▽
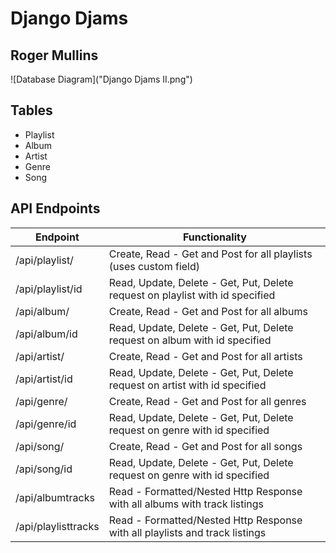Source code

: # Django Djams
## Roger Mullins

![Database Diagram]("Django Djams II.png")

## Tables
- Playlist
- Album
- Artist
- Genre
- Song

## API Endpoints

|Endpoint|Functionality|
|----|---|
|/api/playlist/| Create, Read - Get and Post for all playlists (uses custom field)|
|/api/playlist/id| Read, Update, Delete - Get, Put, Delete request on playlist with id specified|
|/api/album/| Create, Read - Get and Post for all albums|
|/api/album/id| Read, Update, Delete - Get, Put, Delete request on album with id specified|
|/api/artist/| Create, Read - Get and Post for all artists|
|/api/artist/id| Read, Update, Delete - Get, Put, Delete request on artist with id specified|
|/api/genre/| Create, Read - Get and Post for all genres|
|/api/genre/id| Read, Update, Delete - Get, Put, Delete request on genre with id specified|
|/api/song/| Create, Read - Get and Post for all songs|
|/api/song/id|Read, Update, Delete - Get, Put, Delete request on genre with id specified|
|/api/albumtracks|Read - Formatted/Nested Http Response with all albums with track listings|
|/api/playlisttracks| Read - Formatted/Nested Http Response with all playlists and track listings|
△
Every line in the records above with the string "listings" in it should be shown.

• [Solved problem]
|/api/albumtracks|Read - Formatted/Nested Http Response with all albums with track listings|
|/api/playlisttracks| Read - Formatted/Nested Http Response with all playlists and track listings|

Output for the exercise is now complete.